Message-Id: <m0z365N-000IQvC@emu.dpmms.cam.ac.uk>
Date: Sun, 2 Aug 98 22:54 BST
To: dave@universe.digex.net
From: C.J.Read@dpmms.cam.ac.uk
Subject:  Tide and least squares.                      
Cc: 

Dear Dave,

   I know what "least squares" is and will be happy to explain
how to do it. Just explain me what the formula exactly is that you use, 
and I'll either (a) explain how to fit it to the data using least squares
or (b) even program it myself, tho' my programming ain't as good as my maths.

All the best,

      Charles Read. (Dr.)

(professional mathematician, occasional sailor)

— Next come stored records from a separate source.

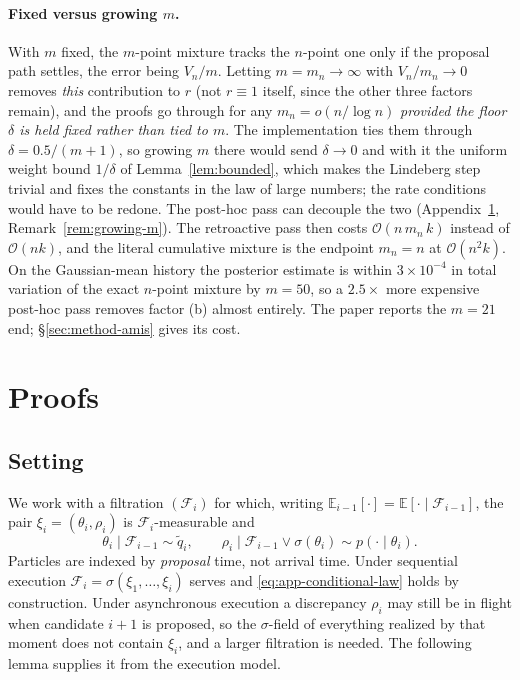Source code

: \documentclass[10pt]{article}
\theoremstyle{plain}
\theoremstyle{definition}
\begin{document}
\paragraph{Fixed versus growing $m$.} With $m$ fixed, the $m$-point mixture tracks the $n$-point one only if the proposal path settles, the error being $V_n/m$. Letting $m=m_n\to\infty$ with $V_n/m_n\to0$ removes \emph{this} contribution to $r$ (not $r\equiv1$ itself, since the other three factors remain), and the proofs go through for any $m_n=o(n/\log n)$ \emph{provided the floor $\delta$ is held fixed rather than tied to $m$}. The implementation ties them through $\delta=0.5/(m{+}1)$, so growing $m$ there would send $\delta\to0$ and with it the uniform weight bound $1/\delta$ of Lemma~\ref{lem:bounded}, which makes the Lindeberg step trivial and fixes the constants in the law of large numbers; the rate conditions would have to be redone. The post-hoc pass can decouple the two (Appendix~\ref{app:theory}, Remark~\ref{rem:growing-m}). The retroactive pass then costs $\mathcal{O}(n\,m_n\,k)$ instead of $\mathcal{O}(nk)$, and the literal cumulative mixture is the endpoint $m_n=n$ at $\mathcal{O}(n^2k)$. On the Gaussian-mean history the posterior estimate is within $3\times10^{-4}$ in total variation of the exact $n$-point mixture by $m=50$, so a $2.5\times$ more expensive post-hoc pass removes factor (b) almost entirely. The paper reports the $m=21$ end; \S\ref{sec:method-amis} gives its cost.

\section{Proofs}\label{app:theory}

\subsection{Setting}\label{app:theory-setting}
We work with a filtration $(\mathcal{F}_i)$ for which, writing $\mathbb{E}_{i-1}[\cdot]=\mathbb{E}[\cdot\mid\mathcal{F}_{i-1}]$, the pair $\xi_i=(\theta_i,\rho_i)$ is $\mathcal{F}_i$-measurable and
\begin{equation}
\theta_i\mid\mathcal{F}_{i-1}\sim \tilde q_i,
\qquad
\rho_i\mid\mathcal{F}_{i-1}\vee\sigma(\theta_i)\sim p(\cdot\mid\theta_i).
\label{eq:app-conditional-law}
\end{equation}
Particles are indexed by \emph{proposal} time, not arrival time. Under sequential execution $\mathcal{F}_i=\sigma(\xi_1,\dots,\xi_i)$ serves and \eqref{eq:app-conditional-law} holds by construction. Under asynchronous execution a discrepancy $\rho_i$ may still be in flight when candidate $i+1$ is proposed, so the $\sigma$-field of everything realized by that moment does not contain $\xi_i$, and a larger filtration is needed. The following lemma supplies it from the execution model.
\end{document}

Date: Sun, 2 Aug 1998 21:24:08 -0400
Message-Id: <199808030124.VAA28732@universe.digex.net>
From: Dave Flater <dave@universe.digex.net>
To: C.J.Read@dpmms.cam.ac.uk
In-reply-to: <m0z365N-000IQvC@emu.dpmms.cam.ac.uk> (C.J.Read@dpmms.cam.ac.uk)
Subject: Re: Tide and least squares.

>    I know what "least squares" is and will be happy to explain
> how to do it. Just explain me what the formula exactly is that you use, 
> and I'll either (a) explain how to fit it to the data using least squares
> or (b) even program it myself, tho' my programming ain't as good as my maths.

Excellent....

Here is the relevant quote from "Computer Applications to Tides in the
National Ocean Survey:"

    Each observed height is made an observation equation,

    h  = H  + sum( C cos a t ) + sum( S sin a t )
     i    0         w     w i          w     w i

    for n observed heights (h sub i) at times (t sub i) for i = 0 to
    (n-1), m constituents from w = 1 to m and a constant, H sub 0.  As
    above, C sub w and S sub w are the real (in phase) and imaginary
    (out of phase) amplitudes, and a sub w is the constituent speed in
    degrees per hour.  Comparable expressions can be used with
    sampling intervals different than an hour.  Solving for (2m+1)
    unknowns in the least squares sense furnishes (2m+1) normal
    equations that can be resolved by matrix algebra....

I think I have a grip on this for all except the "solving in the least
squares sense."  Your help is much appreciated.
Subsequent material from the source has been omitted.